Features, Film, Review | by — November 26, 2012

Tags: ,

Directed by Thomas Vinterberg
Starring Mads Mikkelsen
In UK  cinemas November 30, 2012

by Ruth Thomson

In compelling Danish drama The Hunt, Mads Mikkelsen is Lucas – an easy going nursery assistant in a small tight knit community. Life is on the up – he’s on the brink of a new relationship and his antagonistic ex-wife has allowed their teenage son to move in with him. All this changes drastically when Klara (Annika Wedderkopp), a child at the nursery and the daughter of his best friend, accuses him of abuse.

Make no mistake, Klara is not some pre-pubescent temptress: she is a tiny child, perhaps 5 or 6 years old. The portrayal of her burgeoning feelings for Lucas is exquisitely done, and what’s most intriguing about this film is its bold illustration of a child’s sexual confusion. With her parents noisily arguing over who’ll take her to nursery, and her older brother and his obnoxious teenage friend sticking an i-pad full of porn in front of her small perplexed face, it’s easy to see why Klara responds to Lukas’ pseudo-paternal friendliness. When he picks up on her crush and gently explains that she should be concentrating on the boys in her class, the stage is set for his undoing.
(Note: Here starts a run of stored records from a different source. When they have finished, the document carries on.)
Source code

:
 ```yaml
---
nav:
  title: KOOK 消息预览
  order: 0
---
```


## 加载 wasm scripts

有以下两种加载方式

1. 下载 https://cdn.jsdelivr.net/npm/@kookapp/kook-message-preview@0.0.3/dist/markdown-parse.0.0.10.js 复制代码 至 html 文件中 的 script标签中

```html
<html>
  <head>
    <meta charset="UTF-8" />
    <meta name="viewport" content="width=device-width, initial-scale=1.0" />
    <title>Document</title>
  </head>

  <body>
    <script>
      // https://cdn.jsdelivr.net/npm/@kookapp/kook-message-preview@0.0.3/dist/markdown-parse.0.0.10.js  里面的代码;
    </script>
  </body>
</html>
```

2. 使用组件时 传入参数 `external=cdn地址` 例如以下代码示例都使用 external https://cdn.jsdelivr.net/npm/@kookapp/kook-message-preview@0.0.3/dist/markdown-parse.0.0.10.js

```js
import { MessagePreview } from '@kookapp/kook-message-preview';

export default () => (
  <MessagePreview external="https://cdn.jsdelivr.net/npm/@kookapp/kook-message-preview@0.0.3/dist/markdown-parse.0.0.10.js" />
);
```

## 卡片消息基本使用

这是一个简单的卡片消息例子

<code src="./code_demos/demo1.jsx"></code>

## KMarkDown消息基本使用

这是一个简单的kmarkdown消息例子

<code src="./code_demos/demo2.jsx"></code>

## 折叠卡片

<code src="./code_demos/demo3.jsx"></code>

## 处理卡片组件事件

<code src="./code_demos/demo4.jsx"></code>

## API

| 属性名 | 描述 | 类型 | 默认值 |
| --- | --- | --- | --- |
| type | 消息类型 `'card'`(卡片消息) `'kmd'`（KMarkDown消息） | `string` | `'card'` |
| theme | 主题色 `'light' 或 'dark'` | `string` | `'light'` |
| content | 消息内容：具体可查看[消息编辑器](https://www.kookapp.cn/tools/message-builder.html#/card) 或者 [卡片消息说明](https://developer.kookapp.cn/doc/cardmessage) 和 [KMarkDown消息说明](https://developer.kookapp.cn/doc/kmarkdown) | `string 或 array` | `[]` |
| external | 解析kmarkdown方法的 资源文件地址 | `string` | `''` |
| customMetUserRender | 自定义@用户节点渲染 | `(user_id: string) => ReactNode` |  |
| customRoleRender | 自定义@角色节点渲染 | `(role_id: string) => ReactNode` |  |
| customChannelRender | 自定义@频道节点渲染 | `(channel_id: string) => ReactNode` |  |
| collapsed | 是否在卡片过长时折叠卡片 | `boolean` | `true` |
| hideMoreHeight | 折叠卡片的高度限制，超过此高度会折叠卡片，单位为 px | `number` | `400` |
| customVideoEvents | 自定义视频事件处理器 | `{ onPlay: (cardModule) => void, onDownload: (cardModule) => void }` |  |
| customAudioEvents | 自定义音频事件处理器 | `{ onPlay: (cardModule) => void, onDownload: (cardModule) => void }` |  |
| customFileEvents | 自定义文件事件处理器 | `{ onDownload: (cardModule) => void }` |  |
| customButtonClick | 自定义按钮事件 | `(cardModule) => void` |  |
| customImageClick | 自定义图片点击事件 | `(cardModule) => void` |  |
Mikkelsen (who won best actor in Cannes) makes good use of his Le Chiffre-esque cheekbones even as this wrongly accused everyman. But to me the star of the show is diminutive Wedderkopp. With a few snorty sniffs and nose twitches she drops the seeds of doubt into the mind of Grethe the nursery boss, going in an instant from angelic blonde ikea ad to something much darker. The drama and suspense is strong throughout but there are some aspects to the plot which stretch credibility slightly. The otherwise reasonable Grethe immediately believes Klara’s accusations despite Lukas’ obvious salt of the earth standing in the community and there is no indication that he be given the opportunity to explain or deny the accusations. A few ‘small town turning on a local’ clichés also appear – a rock comes through his kitchen window, he’s barred from the local grocery store, his beloved pet dog meets an unfortunate end…

The Hunt to an extent repeats what we have seen and heard many times before – that the merest suggestion of child abuse can turn a small community against an individual to the exclusion of all reason. But usually these stories are set in the American mid-west, or some other backward place we all feel slightly superior to. That small minded ignorance and mob mentality is also alive and well in the progressive utopia of good looking Scandinavia somehow seems the biggest surprise of all.